Actually, this had been done many centuries ago to some degree, but with a different twist. The Early Fathers of the Christian Church had presumed that Seneca's writings resembled New Testament writings so much because Seneca 'must have been' a secret Christian. There is even an ancient forgery that claims to be a cordial, personal correspondence between Seneca and St. Paul.
However, Bruno Bauer cited the latest 19th century scholarship to show that if there were identical words and phrases between the writings of Seneca and the writings of the New Testament, the copying was all on the New Testament side, because Seneca wrote his Epistles a full generation before St. Paul wrote his.
That only gets us to chapter two.
Another remarkable fact about this book (a fact that I recently brought to the attention of Elaine Pagels) is that Bruno Bauer demonstrates that St. Paul's texts were clearly Gnostic in many essentials. Now, Elaine Pagels says she did not read Bruno Bauer, and I believe her, but every single citation made by Bauer about St. Paul's alleged Gnosticism is included in Ms. Pagels work on St. Paul (although Ms. Pagels goes on to give three times more examples than Bruno Bauer did in 1877). To me, this says a great deal about Bauer's insight so long ago.
This writing by Bruno Bauer has a key theme - that the writers of the New Testament were influenced to a significant degree by the existing Roman philosophers of the day, including Seneca, Philo, Josephus and others. Bauer does not just state this or give a few examples, but he provides a rigorous textual analysis and a penetrating historical analysis to make his points.

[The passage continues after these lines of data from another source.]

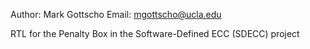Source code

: Author: Mark Gottscho
Email: mgottscho@ucla.edu

RTL for the Penalty Box in the Software-Defined ECC (SDECC) project

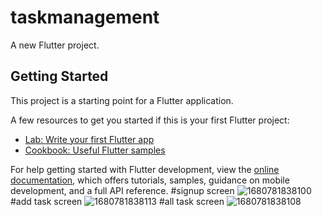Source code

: # taskmanagement

A new Flutter project.

## Getting Started

This project is a starting point for a Flutter application.

A few resources to get you started if this is your first Flutter project:

- [Lab: Write your first Flutter app](https://docs.flutter.dev/get-started/codelab)
- [Cookbook: Useful Flutter samples](https://docs.flutter.dev/cookbook)

For help getting started with Flutter development, view the
[online documentation](https://docs.flutter.dev/), which offers tutorials,
samples, guidance on mobile development, and a full API reference.
#signup screen
![1680781838100](https://user-images.githubusercontent.com/124669485/230372662-c009c135-4d92-4ea8-8a7d-eaff97ccf7be.jpg)
#add task screen
![1680781838113](https://user-images.githubusercontent.com/124669485/230372758-18a7ab8e-09e8-400d-942a-ee8d41afb971.jpg)
#all task screen
![1680781838108](https://user-images.githubusercontent.com/124669485/230372842-428c0b20-5eea-401a-8087-3748a0211931.jpg)
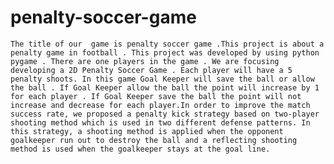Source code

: # penalty-soccer-game
    The title of our  game is penalty soccer game .This project is about a penalty game in football . This project was developed by using python pygame . There are one players in the game . We are focusing developing a 2D Penalty Soccer Game . Each player will have a 5 penalty shoots. In this game Goal Keeper will save the ball or allow the ball . If Goal Keeper allow the ball the point will increase by 1 for each player . If Goal Keeper save the ball the point will not increase and decrease for each player.In order to improve the match success rate, we proposed a penalty kick strategy based on two-player  shooting method which is used in two different defense patterns. In this strategy, a shooting method is applied when the opponent goalkeeper run out to destroy the ball and a reflecting shooting method is used when the goalkeeper stays at the goal line.
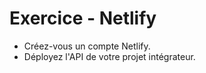 # Exercice - Netlify  

- Créez-vous un compte Netlify.  
- Déployez l'API de votre projet intégrateur.  

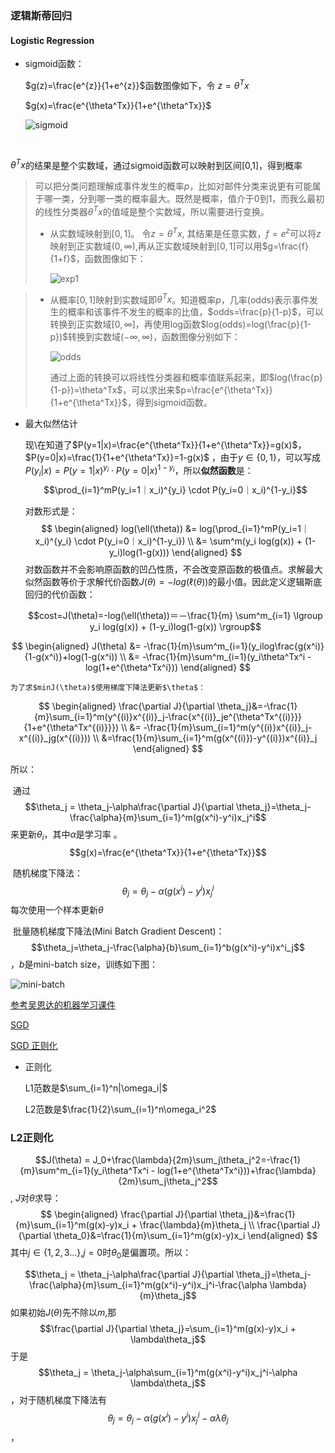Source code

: ### 逻辑斯蒂回归

#### Logistic Regression

- sigmoid函数：

  $g(z)=\frac{e^{z}}{1+e^{z}}$函数图像如下，令  $z=\theta^Tx$

  $g(x)=\frac{e^{\theta^Tx}}{1+e^{\theta^Tx}}$

  ![sigmoid](https://user-images.githubusercontent.com/9495054/53283635-5f901680-3784-11e9-8232-ef87da0f819b.png)

  ​

$\theta^Tx$的结果是整个实数域，通过sigmoid函数可以映射到区间[0,1]，得到概率

> 可以把分类问题理解成事件发生的概率$p$，比如对邮件分类来说更有可能属于哪一类，分到哪一类的概率最大。既然是概率，值介于0到1，而我么最初的线性分类器$\theta^Tx$的值域是整个实数域，所以需要进行变换。
>
> - 从实数域映射到$[0,1]$。 令$z=\theta^Tx$, 其结果是任意实数，$f=e^z$可以将$z$映射到正实数域$(0,\infty)$,再从正实数域映射到$[0,1]$可以用$g=\frac{f}{1+f}$，函数图像如下：
>
>   ![exp1](https://user-images.githubusercontent.com/9495054/53283652-7a628b00-3784-11e9-9125-651f0a48b183.png)

> - 从概率$[0,1]$映射到实数域即$\theta^Tx$。知道概率$p$，几率(odds)表示事件发生的概率和该事件不发生的概率的比值，$odds=\frac{p}{1-p}$，可以转换到正实数域$[0,\infty]$，再使用log函数$log(odds)=log(\frac{p}{1-p})$转换到实数域$(-\infty,\infty)$，函数图像分别如下：
>
>   ![odds](https://user-images.githubusercontent.com/9495054/53283655-864e4d00-3784-11e9-9600-000f297f3607.png)
>
>   通过上面的转换可以将线性分类器和概率值联系起来，即$log(\frac{p}{1-p})=\theta^Tx$，可以求出来$p=\frac{e^{\theta^Tx}}{1+e^{\theta^Tx}}$，得到sigmoid函数。 

- 最大似然估计

  现\在知道了$P(y=1|x)=\frac{e^{\theta^Tx}}{1+e^{\theta^Tx}}=g(x)$，$P(y=0|x)=\frac{1}{1+e^{\theta^Tx}}=1-g(x)$ ，由于$y\in\{0,1\}$，可以写成$P(y_i|x)=P(y=1|x)^{y_i} \cdot P(y=0|x)^{1-y_i}$，所以**似然函数**是：$$\prod_{i=1}^mP(y_i=1｜x_i)^{y_i} \cdot P(y_i=0｜x_i)^{1-y_i}$$

  对数形式是：
  $$
  \begin{aligned}
  log(\ell(\theta)) &= log(\prod_{i=1}^mP(y_i=1｜x_i)^{y_i} \cdot P(y_i=0｜x_i)^{1-y_i}) \\
  &= \sum^m(y_i log(g(x)) + (1-y_i)log(1-g(x)))
  \end{aligned}
  $$
  对数函数并不会影响原函数的凹凸性质，不会改变原函数的极值点。求解最大似然函数等价于求解代价函数$J(\theta)=-log(\ell(\theta))$的最小值。因此定义逻辑斯底回归的代价函数：

  $$cost=J(\theta)=-log(\ell(\theta))＝－\frac{1}{m} \sum^m_{i=1} \lgroup y_i log(g(x)) + (1-y_i)log(1-g(x)) \rgroup$$


$$
\begin{aligned}
  J(\theta) &= -\frac{1}{m}\sum^m_{i=1}(y_ilog\frac{g(x^i)}{1-g(x^i)}+log(1-g(x^i)) \\
  &= -\frac{1}{m}\sum^m_{i=1}(y_i\theta^Tx^i - log(1+e^{\theta^Tx^i}))
  \end{aligned}
$$

  	为了求$minJ(\theta)​$使用梯度下降法更新$\theta​$：


$$
\begin{aligned}
\frac{\partial J}{\partial \theta_j}&=-\frac{1}{m}\sum_{i=1}^m(y^{(i)}x^{(i)}_j-\frac{x^{(i)}_je^{\theta^Tx^{(i)}}}{1+e^{\theta^Tx^{(i)}}}) \\
&= -\frac{1}{m}\sum_{i=1}^m(y^{(i)}x^{(i)}_j-x^{(i)}_jg(x^{(i)})) \\
&=\frac{1}{m}\sum_{i=1}^m(g(x^{(i)})-y^{(i)})x^{(i)}_j
\end{aligned}
$$

所以：

​		通过$$\theta_j = \theta_j-\alpha\frac{\partial J}{\partial \theta_j}=\theta_j-\frac{\alpha}{m}\sum_{i=1}^m(g(x^i)-y^i)x_j^i$$来更新$\theta_i$，其中$\alpha$是学习率 。$$g(x)=\frac{e^{\theta^Tx}}{1+e^{\theta^Tx}}$$

​		随机梯度下降法：$$\theta_j=\theta_j-\alpha(g(x^i)-y^i)x^i_j$$ 每次使用一个样本更新$\theta$

​		批量随机梯度下降法(Mini Batch Gradient Descent)：$$\theta_j=\theta_j-\frac{\alpha}{b}\sum_{i=1}^b(g(x^i)-y^i)x^i_j$$ ，$b$是mini-batch size，训练如下图：

![mini-batch](https://user-images.githubusercontent.com/9495054/53283663-949c6900-3784-11e9-9c49-5c3bbafe71a1.png)



[参考吴恩达的机器学习课件](http://www.holehouse.org/mlclass/06_Logistic_Regression.html)

[SGD](http://stats.stackexchange.com/questions/232056/how-could-stochastic-gradient-descent-save-time-comparing-to-standard-gradient-d/232058#232058)

[SGD 正则化](http://stats.stackexchange.com/questions/251982/stochastic-gradient-descent-for-regularized-logistic-regression)



- 正则化

  L1范数是$\sum_{i=1}^n|\omega_i|$

  L2范数是$\frac{1}{2}\sum_{i=1}^n\omega_i^2$

### L2正则化

$$J(\theta) = J_0+\frac{\lambda}{2m}\sum_j\theta_j^2=-\frac{1}{m}\sum^m_{i=1}(y_i\theta^Tx^i - log(1+e^{\theta^Tx^i}))+\frac{\lambda}{2m}\sum_j\theta_j^2$$   , $J$对$\theta$求导：
$$
\begin{aligned}
\frac{\partial J}{\partial \theta_j}&=\frac{1}{m}\sum_{i=1}^m(g(x)-y)x_i + \frac{\lambda}{m}\theta_j \\
\frac{\partial J}{\partial \theta_0}&=\frac{1}{m}\sum_{i=1}^m(g(x)-y)x_i 
\end{aligned}
$$
其中$j\in\{1,2,3...\}$,$j=0$时$\theta_0$是偏置项。所以：

$$\theta_j = \theta_j-\alpha\frac{\partial J}{\partial \theta_j}=\theta_j-\frac{\alpha}{m}\sum_{i=1}^m(g(x^i)-y^i)x_j^i-\frac{\alpha \lambda}{m}\theta_j$$ 如果初始$J(\theta)$先不除以$m$,那$$\frac{\partial J}{\partial \theta_j}=\sum_{i=1}^m(g(x)-y)x_i + \lambda\theta_j$$ 于是$$\theta_j = \theta_j-\alpha\sum_{i=1}^m(g(x^i)-y^i)x_j^i-\alpha \lambda\theta_j$$ ，对于随机梯度下降法有$$\theta_j = \theta_j-\alpha(g(x^i)-y^i)x_j^i-\alpha \lambda\theta_j$$ ，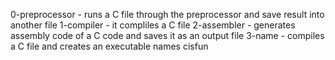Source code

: 0-preprocessor - runs a C file through the preprocessor and save result into another file
1-compiler - it compliles a C file
2-assembler - generates assembly code of a C code and saves it as an output file
3-name - compiles a C file and creates an executable names cisfun
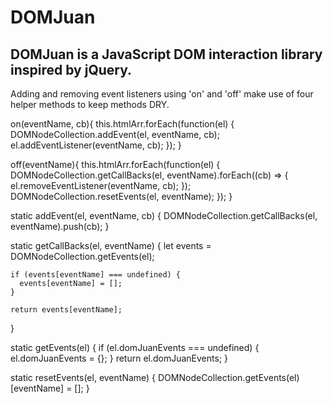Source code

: # DOMJuan

## DOMJuan is a JavaScript DOM interaction library inspired by jQuery.

Adding and removing event listeners using 'on' and 'off' make use of four helper methods to keep methods DRY.

  on(eventName, cb){
    this.htmlArr.forEach(function(el) {
      DOMNodeCollection.addEvent(el, eventName, cb);
      el.addEventListener(eventName, cb);
    });
  }

  off(eventName){
    this.htmlArr.forEach(function(el) {
      DOMNodeCollection.getCallBacks(el, eventName).forEach((cb) => {
          el.removeEventListener(eventName, cb);
        });
        DOMNodeCollection.resetEvents(el, eventName);
    });
  }

  static addEvent(el, eventName, cb) {
    DOMNodeCollection.getCallBacks(el, eventName).push(cb);
  }

  static getCallBacks(el, eventName) {
    let events = DOMNodeCollection.getEvents(el);

    if (events[eventName] === undefined) {
      events[eventName] = [];
    }

    return events[eventName];
  }

  static getEvents(el) {
    if (el.domJuanEvents === undefined) {
      el.domJuanEvents = {};
    }
    return el.domJuanEvents;
  }

  static resetEvents(el, eventName) {
    DOMNodeCollection.getEvents(el)[eventName] = [];
  }
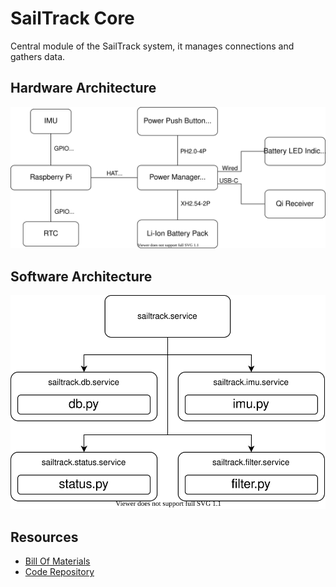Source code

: # SailTrack Core
Central module of the SailTrack system, it manages connections and gathers data.

## Hardware Architecture
<p align="center">
  <a href="https://app.diagrams.net/?src=about#Hmetis-vela-unipd%2Fsailtrack-documentation%2Fmain%2FSailTrack%20Core%2Fhardware-diagram.svg" target="_blank">
    <img src="hardware-diagram.svg"/>
  </a>
</p>

## Software Architecture
<p align="center">
  <a href="https://app.diagrams.net/?src=about#Hmetis-vela-unipd%2Fsailtrack-documentation%2Fmain%2FSailTrack%20Core%2Fsoftware-diagram.svg" target="_blank">
    <img src="software-diagram.svg"/>
  </a>
</p>

## Resources
* [Bill Of Materials](BOM.csv)
* [Code Repository](https://github.com/metis-vela-unipd/sailtrack-core)

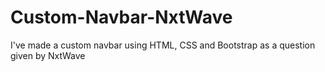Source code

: # Custom-Navbar-NxtWave
I've made a custom navbar using HTML, CSS and Bootstrap as a question given by NxtWave
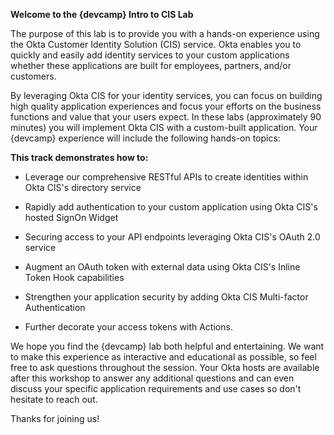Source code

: **Welcome to the {devcamp} Intro to CIS Lab**

The purpose of this lab is to provide you with a hands-on experience using the Okta Customer Identity Solution (CIS) service. Okta enables you to quickly and easily add identity services to your custom applications whether these applications are built for employees, partners, and/or customers.

By leveraging Okta CIS for your identity services, you can focus on building high quality application experiences and focus your efforts on the business functions and value that your users expect. In these labs (approximately 90 minutes) you will implement Okta CIS with a custom-built application. Your {devcamp} experience will include the following hands-on topics:

**This track demonstrates how to:**

- Leverage our comprehensive RESTful APIs to create identities within Okta CIS's directory service

- Rapidly add authentication to your custom application using Okta CIS's hosted SignOn Widget
- Securing access to your API endpoints leveraging Okta CIS's OAuth 2.0 service
- Augment an OAuth token with external data using Okta CIS's Inline Token Hook capabilities
- Strengthen your application security by adding Okta CIS Multi-factor Authentication
- Further decorate your access tokens with Actions.

We hope you find the {devcamp} lab both helpful and entertaining. We want to make this experience as interactive and educational as possible, so feel free to ask questions throughout the session. Your Okta hosts are available after this workshop to answer any additional questions and can even discuss your specific application requirements and use cases so don't hesitate to reach out.

Thanks for joining us!
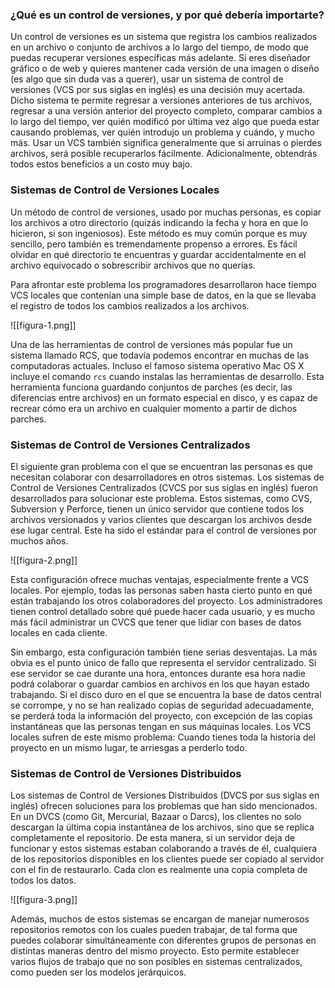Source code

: ### ¿Qué es un control de versiones, y por qué debería importarte?

Un control de versiones es un sistema que registra los cambios realizados en un archivo o conjunto de archivos a lo largo del tiempo, de modo que puedas recuperar versiones específicas más adelante.
Si eres diseñador gráfico o de web y quieres mantener cada versión de una imagen o diseño (es algo que sin duda vas a querer), usar un sistema de control de versiones (VCS por sus siglas en inglés) es una decisión muy acertada. Dicho sistema te permite regresar a versiones anteriores de tus archivos, regresar a una versión anterior del proyecto completo, comparar cambios a lo largo del tiempo, ver quién modificó por última vez algo que pueda estar causando problemas, ver quién introdujo un problema y cuándo, y mucho más. Usar un VCS también significa generalmente que si arruinas o pierdes archivos, será posible recuperarlos fácilmente. Adicionalmente, obtendrás todos estos beneficios a un costo muy bajo.

### Sistemas de Control de Versiones Locales

Un método de control de versiones, usado por muchas personas, es copiar los archivos a otro directorio (quizás indicando la fecha y hora en que lo hicieron, si son ingeniosos). Este método es muy común porque es muy sencillo, pero también es tremendamente propenso a errores. Es fácil olvidar en qué directorio te encuentras y guardar accidentalmente en el archivo equivocado o sobrescribir archivos que no querías.

Para afrontar este problema los programadores desarrollaron hace tiempo VCS locales que contenían una simple base de datos, en la que se llevaba el registro de todos los cambios realizados a los archivos.

![[figura-1.png]]

Una de las herramientas de control de versiones más popular fue un sistema llamado RCS, que todavía podemos encontrar en muchas de las computadoras actuales. Incluso el famoso sistema operativo Mac OS X incluye el comando `rcs` cuando instalas las herramientas de desarrollo. Esta herramienta funciona guardando conjuntos de parches (es decir, las diferencias entre archivos) en un formato especial en disco, y es capaz de recrear cómo era un archivo en cualquier momento a partir de dichos parches.

### Sistemas de Control de Versiones Centralizados

El siguiente gran problema con el que se encuentran las personas es que necesitan colaborar con desarrolladores en otros sistemas. Los sistemas de Control de Versiones Centralizados (CVCS por sus siglas en inglés) fueron desarrollados para solucionar este problema. Estos sistemas, como CVS, Subversion y Perforce, tienen un único servidor que contiene todos los archivos versionados y varios clientes que descargan los archivos desde ese lugar central. Este ha sido el estándar para el control de versiones por muchos años.

![[figura-2.png]]

Esta configuración ofrece muchas ventajas, especialmente frente a VCS locales. Por ejemplo, todas las personas saben hasta cierto punto en qué están trabajando los otros colaboradores del proyecto. Los administradores tienen control detallado sobre qué puede hacer cada usuario, y es mucho más fácil administrar un CVCS que tener que lidiar con bases de datos locales en cada cliente.

Sin embargo, esta configuración también tiene serias desventajas. La más obvia es el punto único de fallo que representa el servidor centralizado. Si ese servidor se cae durante una hora, entonces durante esa hora nadie podrá colaborar o guardar cambios en archivos en los que hayan estado trabajando. Si el disco duro en el que se encuentra la base de datos central se corrompe, y no se han realizado copias de seguridad adecuadamente, se perderá toda la información del proyecto, con excepción de las copias instantáneas que las personas tengan en sus máquinas locales. Los VCS locales sufren de este mismo problema: Cuando tienes toda la historia del proyecto en un mismo lugar, te arriesgas a perderlo todo.

### Sistemas de Control de Versiones Distribuidos

Los sistemas de Control de Versiones Distribuidos (DVCS por sus siglas en inglés) ofrecen soluciones para los problemas que han sido mencionados. En un DVCS (como Git, Mercurial, Bazaar o Darcs), los clientes no solo descargan la última copia instantánea de los archivos, sino que se replica completamente el repositorio. De esta manera, si un servidor deja de funcionar y estos sistemas estaban colaborando a través de él, cualquiera de los repositorios disponibles en los clientes puede ser copiado al servidor con el fin de restaurarlo. Cada clon es realmente una copia completa de todos los datos.

![[figura-3.png]]

Además, muchos de estos sistemas se encargan de manejar numerosos repositorios remotos con los cuales pueden trabajar, de tal forma que puedes colaborar simultáneamente con diferentes grupos de personas en distintas maneras dentro del mismo proyecto. Esto permite establecer varios flujos de trabajo que no son posibles en sistemas centralizados, como pueden ser los modelos jerárquicos.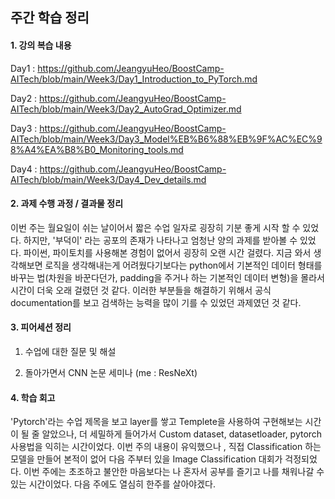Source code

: ## 주간 학습 정리



#### 1. 강의 복습 내용

Day1 : https://github.com/JeangyuHeo/BoostCamp-AITech/blob/main/Week3/Day1_Introduction_to_PyTorch.md

Day2 : https://github.com/JeangyuHeo/BoostCamp-AITech/blob/main/Week3/Day2_AutoGrad_Optimizer.md

Day3 : https://github.com/JeangyuHeo/BoostCamp-AITech/blob/main/Week3/Day3_Model%EB%B6%88%EB%9F%AC%EC%98%A4%EA%B8%B0_Monitoring_tools.md

Day4 : https://github.com/JeangyuHeo/BoostCamp-AITech/blob/main/Week3/Day4_Dev_details.md



#### 2. 과제 수행 과정 / 결과물 정리

이번 주는 월요일이 쉬는 날이어서 짧은 수업 일자로 굉장히 기분 좋게 시작 할 수 있었다. 하지만, '부덕이' 라는 공포의 존재가 나타나고 엄청난 양의 과제를 받아볼 수 있었다. 파이썬, 파이토치를 사용해본 경험이 없어서 굉장히 오랜 시간 걸렸다. 지금 와서 생각해보면 로직을 생각해내는게 어려웠다기보다는 python에서 기본적인 데이터 형태를 바꾸는 법(차원을 바꾼다던가, padding을 주거나 하는 기본적인 데이터 변형)을 몰라서 시간이 더욱 오래 걸렸던 것 같다. 이러한 부분들을 해결하기 위해서 공식 documentation를 보고 검색하는 능력을 많이 기를 수 있었던 과제였던 것 같다.



#### 3. 피어세션 정리

1. 수업에 대한 질문 및 해설

2. 돌아가면서 CNN 논문 세미나 (me : ResNeXt)



#### 4. 학습 회고

'Pytorch'라는 수업 제목을 보고 layer를 쌓고 Templete을 사용하여 구현해보는 시간이 될 줄 알았으나, 더 세밀하게 들어가서 Custom dataset, datasetloader, pytorch 사용법을 익히는 시간이었다. 이번 주의 내용이 유익했으나 , 직접 Classification 하는 모델을 만들어 본적이 없어 다음 주부터 있을 Image Classification 대회가 걱정되었다. 이번 주에는 초조하고 불안한 마음보다는 나 혼자서 공부를 즐기고 나를 채워나갈 수 있는 시간이었다. 다음 주에도 열심히 한주를 살아야겠다.

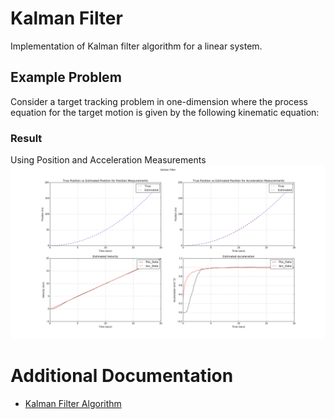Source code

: # Kalman Filter

Implementation of Kalman filter algorithm for a linear system.


## Example Problem
Consider a target tracking problem in one-dimension where the process equation for the target motion is given by the following kinematic equation:


### Result
Using Position and Acceleration Measurements
![Kalman Filter Result](https://github.com/OOyindamola/Kalman-Filter/blob/master/Data/result.png)

# Additional Documentation
* [Kalman Filter Algorithm](https://en.wikipedia.org/wiki/Kalman_filter)
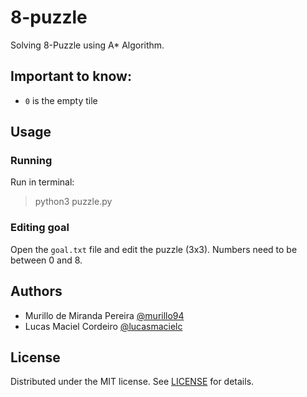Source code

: # 8-puzzle

Solving 8-Puzzle using A\* Algorithm.

## Important to know:

- `0` is the empty tile

## Usage

### Running

Run in terminal:

> python3 puzzle.py

### Editing goal

Open the `goal.txt` file and edit the puzzle (3x3). Numbers need to be between 0 and 8.

## Authors

- Murillo de Miranda Pereira [@murillo94](https://github.com/murillo94)
- Lucas Maciel Cordeiro [@lucasmacielc](https://github.com/lucasmacielc)

## License

Distributed under the MIT license. See [LICENSE](./LICENSE.md) for details.
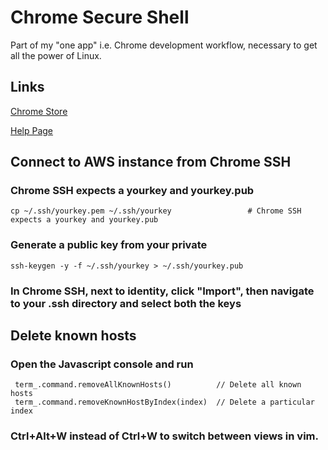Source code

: # Chrome Secure Shell

Part of my "one app" i.e. Chrome development workflow, necessary to get all the power of Linux.

## Links
[Chrome Store](https://chrome.google.com/webstore/detail/secure-shell/pnhechapfaindjhompbnflcldabbghjo?hl=en)

[Help Page](https://chromium.googlesource.com/apps/libapps/+/master/nassh/doc/faq.txt)

## Connect to AWS instance from Chrome SSH

### Chrome SSH expects a yourkey and yourkey.pub

    cp ~/.ssh/yourkey.pem ~/.ssh/yourkey                 # Chrome SSH expects a yourkey and yourkey.pub

### Generate a public key from your private

    ssh-keygen -y -f ~/.ssh/yourkey > ~/.ssh/yourkey.pub

### In Chrome SSH, next to identity, click "Import", then navigate to your .ssh directory and select both the keys


## Delete known hosts

### Open the Javascript console and run

     term_.command.removeAllKnownHosts()          // Delete all known hosts
     term_.command.removeKnownHostByIndex(index)  // Delete a particular index

### Ctrl+Alt+W instead of Ctrl+W to switch between views in vim.
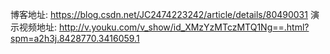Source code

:博客地址:
https://blog.csdn.net/JC2474223242/article/details/80490031
演示视频地址:
http://v.youku.com/v_show/id_XMzYzMTczMTQ1Ng==.html?spm=a2h3j.8428770.3416059.1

This book, like most books by Bruno Bauer, was not translated into English until a century after his death. This was unfair because he was so influential in his own day, but it is understandable when we recognize that Bauer was attacked by both the left wing as well as the right wing. Bauer's anti-communist stance earned him the total rejection of Marx and the Marxists, while Bauer's demand that we take a scientific approach to the Bible earned him the total rejection of fundamentalists and the right-wing regime of Prussia in 1841.
Although this translation has many typographical errors and the wit, wisdom and genius of Bauer's prose does not shine through this translation, the fact is that this is the first edition of the first time that CHRIST AND THE CAESARS has been translated into English, and if a second edition will ever come, this first edition must be successful. That is why I give it the highest rating. I believe in Bauer, and I want him to have more attention.